EXERCISE REQUIREMENTS → In the entries below, how many lines contain the word "const"? State the number and nothing more.

(Stored data)
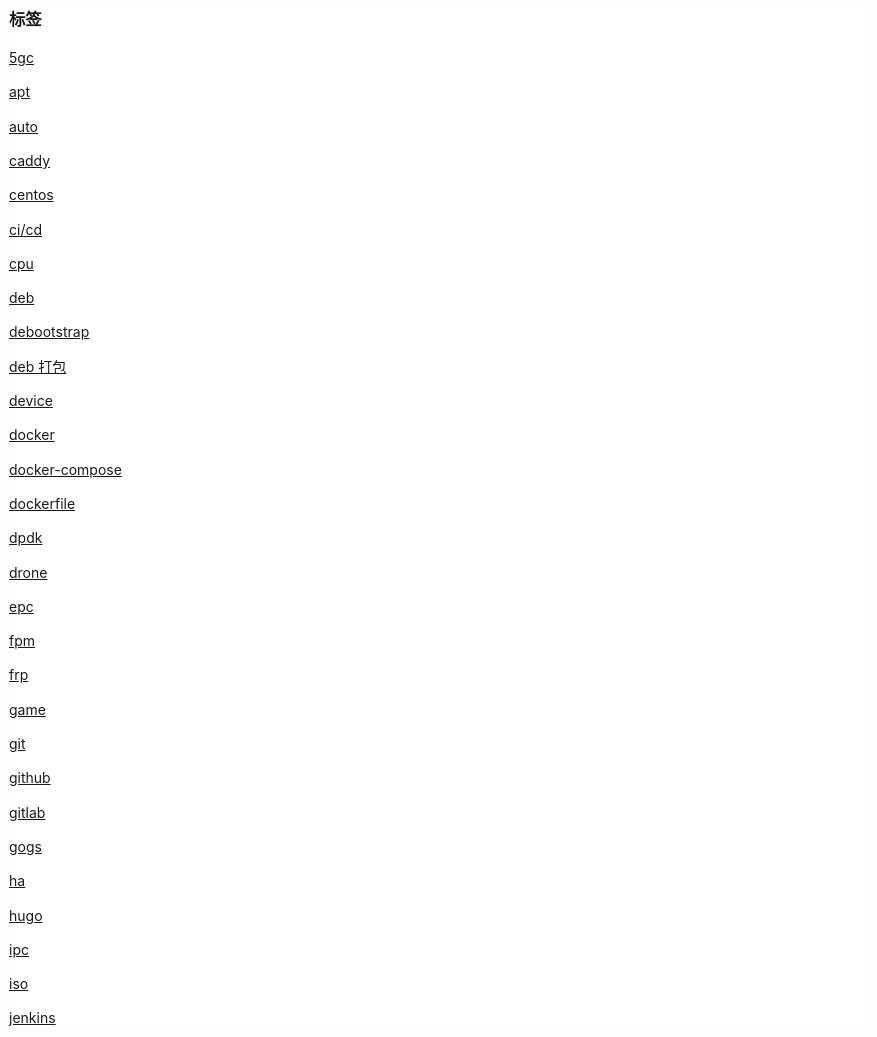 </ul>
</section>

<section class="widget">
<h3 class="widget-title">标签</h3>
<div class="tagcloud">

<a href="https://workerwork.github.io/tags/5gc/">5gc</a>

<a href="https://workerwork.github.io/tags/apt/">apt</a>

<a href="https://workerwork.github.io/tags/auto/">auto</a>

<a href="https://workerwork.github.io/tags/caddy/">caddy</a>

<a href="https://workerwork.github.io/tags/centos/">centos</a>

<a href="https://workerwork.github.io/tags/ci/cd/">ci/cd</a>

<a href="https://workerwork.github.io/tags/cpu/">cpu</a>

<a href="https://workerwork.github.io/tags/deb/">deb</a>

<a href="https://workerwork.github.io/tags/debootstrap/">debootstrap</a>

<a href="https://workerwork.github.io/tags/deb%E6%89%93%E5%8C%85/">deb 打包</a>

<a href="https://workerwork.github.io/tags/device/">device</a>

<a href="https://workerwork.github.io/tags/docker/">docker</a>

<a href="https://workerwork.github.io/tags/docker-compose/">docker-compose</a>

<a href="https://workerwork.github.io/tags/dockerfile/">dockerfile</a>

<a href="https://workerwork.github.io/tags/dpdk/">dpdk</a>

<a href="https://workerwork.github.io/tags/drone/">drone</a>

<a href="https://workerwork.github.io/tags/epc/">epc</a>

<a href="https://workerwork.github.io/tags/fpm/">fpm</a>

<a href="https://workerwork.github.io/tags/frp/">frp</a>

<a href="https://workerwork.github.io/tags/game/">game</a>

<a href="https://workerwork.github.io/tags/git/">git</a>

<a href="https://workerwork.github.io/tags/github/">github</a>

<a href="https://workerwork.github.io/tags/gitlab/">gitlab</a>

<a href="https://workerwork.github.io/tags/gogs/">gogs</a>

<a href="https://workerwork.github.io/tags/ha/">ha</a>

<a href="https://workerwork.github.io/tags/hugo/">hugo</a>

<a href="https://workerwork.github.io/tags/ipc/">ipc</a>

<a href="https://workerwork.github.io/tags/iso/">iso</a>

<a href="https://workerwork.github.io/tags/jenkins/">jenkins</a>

---

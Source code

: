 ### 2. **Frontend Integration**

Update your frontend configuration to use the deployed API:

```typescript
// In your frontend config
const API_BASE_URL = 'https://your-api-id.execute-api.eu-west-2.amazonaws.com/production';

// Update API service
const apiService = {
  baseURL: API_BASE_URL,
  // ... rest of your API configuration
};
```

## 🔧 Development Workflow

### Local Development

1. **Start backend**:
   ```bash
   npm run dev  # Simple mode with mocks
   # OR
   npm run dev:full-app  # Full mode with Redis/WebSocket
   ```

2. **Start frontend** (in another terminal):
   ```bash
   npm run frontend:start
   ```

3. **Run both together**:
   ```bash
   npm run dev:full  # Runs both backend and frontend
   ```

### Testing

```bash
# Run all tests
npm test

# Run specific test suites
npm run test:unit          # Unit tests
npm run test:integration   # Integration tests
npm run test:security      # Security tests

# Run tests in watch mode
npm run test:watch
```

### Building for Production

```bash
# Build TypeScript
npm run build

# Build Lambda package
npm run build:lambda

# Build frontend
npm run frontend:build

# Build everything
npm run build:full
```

OUTPUT OF THE EXERCISE → 2